Exercise — The word "figlio" occurs in some lines of the listing. Copy those lines.

Extracted data —

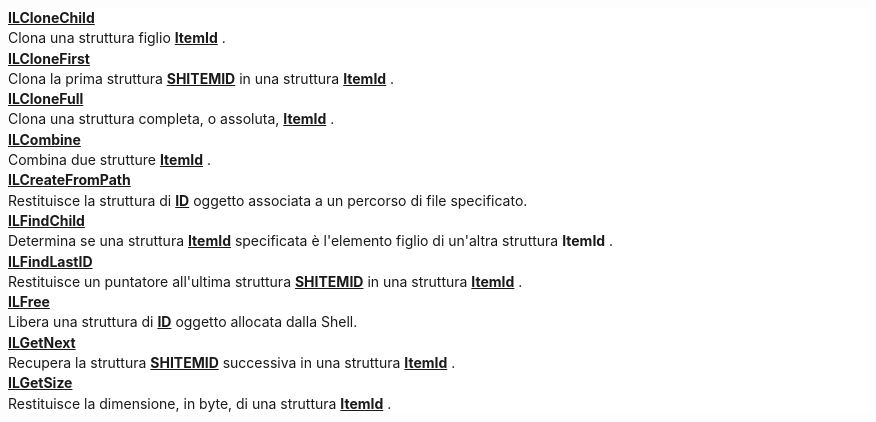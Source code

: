 <td><a href="/windows/desktop/api/shlobj_core/nf-shlobj_core-ilclonechild"><strong>ILCloneChild</strong></a><br/></td>
<td>Clona una struttura figlio <a href="/windows/desktop/api/Shtypes/ns-shtypes-itemidlist"><strong>ItemId</strong></a> .<br/></td>
</tr>
<tr class="even">
<td><a href="/windows/desktop/api/shlobj_core/nf-shlobj_core-ilclonefirst"><strong>ILCloneFirst</strong></a><br/></td>
<td>Clona la prima struttura <a href="/windows/desktop/api/Shtypes/ns-shtypes-shitemid"><strong>SHITEMID</strong></a> in una struttura <a href="/windows/desktop/api/Shtypes/ns-shtypes-itemidlist"><strong>ItemId</strong></a> .<br/></td>
</tr>
<tr class="odd">
<td><a href="/windows/desktop/api/shlobj_core/nf-shlobj_core-ilclonefull"><strong>ILCloneFull</strong></a><br/></td>
<td>Clona una struttura completa, o assoluta, <a href="/windows/desktop/api/Shtypes/ns-shtypes-itemidlist"><strong>ItemId</strong></a> .<br/></td>
</tr>
<tr class="even">
<td><a href="/windows/desktop/api/shlobj_core/nf-shlobj_core-ilcombine"><strong>ILCombine</strong></a><br/></td>
<td>Combina due strutture <a href="/windows/desktop/api/Shtypes/ns-shtypes-itemidlist"><strong>ItemId</strong></a> .<br/></td>
</tr>
<tr class="odd">
<td><a href="/windows/desktop/api/shlobj_core/nf-shlobj_core-ilcreatefrompath"><strong>ILCreateFromPath</strong></a><br/></td>
<td>Restituisce la struttura di <a href="/windows/desktop/api/Shtypes/ns-shtypes-itemidlist"><strong>ID</strong></a> oggetto associata a un percorso di file specificato.<br/></td>
</tr>
<tr class="even">
<td><a href="/windows/desktop/api/shlobj_core/nf-shlobj_core-ilfindchild"><strong>ILFindChild</strong></a><br/></td>
<td>Determina se una struttura <a href="/windows/desktop/api/Shtypes/ns-shtypes-itemidlist"><strong>ItemId</strong></a> specificata è l'elemento figlio di un'altra struttura <strong>ItemId</strong> .<br/></td>
</tr>
<tr class="odd">
<td><a href="/windows/desktop/api/shlobj_core/nf-shlobj_core-ilfindlastid"><strong>ILFindLastID</strong></a><br/></td>
<td>Restituisce un puntatore all'ultima struttura <a href="/windows/desktop/api/Shtypes/ns-shtypes-shitemid"><strong>SHITEMID</strong></a> in una struttura <a href="/windows/desktop/api/Shtypes/ns-shtypes-itemidlist"><strong>ItemId</strong></a> .<br/></td>
</tr>
<tr class="even">
<td><a href="/windows/desktop/api/shlobj_core/nf-shlobj_core-ilfree"><strong>ILFree</strong></a><br/></td>
<td>Libera una struttura di <a href="/windows/desktop/api/Shtypes/ns-shtypes-itemidlist"><strong>ID</strong></a> oggetto allocata dalla Shell.<br/></td>
</tr>
<tr class="odd">
<td><a href="/windows/desktop/api/shlobj_core/nf-shlobj_core-ilgetnext"><strong>ILGetNext</strong></a><br/></td>
<td>Recupera la struttura <a href="/windows/desktop/api/Shtypes/ns-shtypes-shitemid"><strong>SHITEMID</strong></a> successiva in una struttura <a href="/windows/desktop/api/Shtypes/ns-shtypes-itemidlist"><strong>ItemId</strong></a> .<br/></td>
</tr>
<tr class="even">
<td><a href="/windows/desktop/api/shlobj_core/nf-shlobj_core-ilgetsize"><strong>ILGetSize</strong></a><br/></td>
<td>Restituisce la dimensione, in byte, di una struttura <a href="/windows/desktop/api/Shtypes/ns-shtypes-itemidlist"><strong>ItemId</strong></a> .<br/></td>
</tr>
<tr class="odd">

Answer space —
<td>Clona una struttura figlio <a href="/windows/desktop/api/Shtypes/ns-shtypes-itemidlist"><strong>ItemId</strong></a> .<br/></td>
<td>Determina se una struttura <a href="/windows/desktop/api/Shtypes/ns-shtypes-itemidlist"><strong>ItemId</strong></a> specificata è l'elemento figlio di un'altra struttura <strong>ItemId</strong> .<br/></td>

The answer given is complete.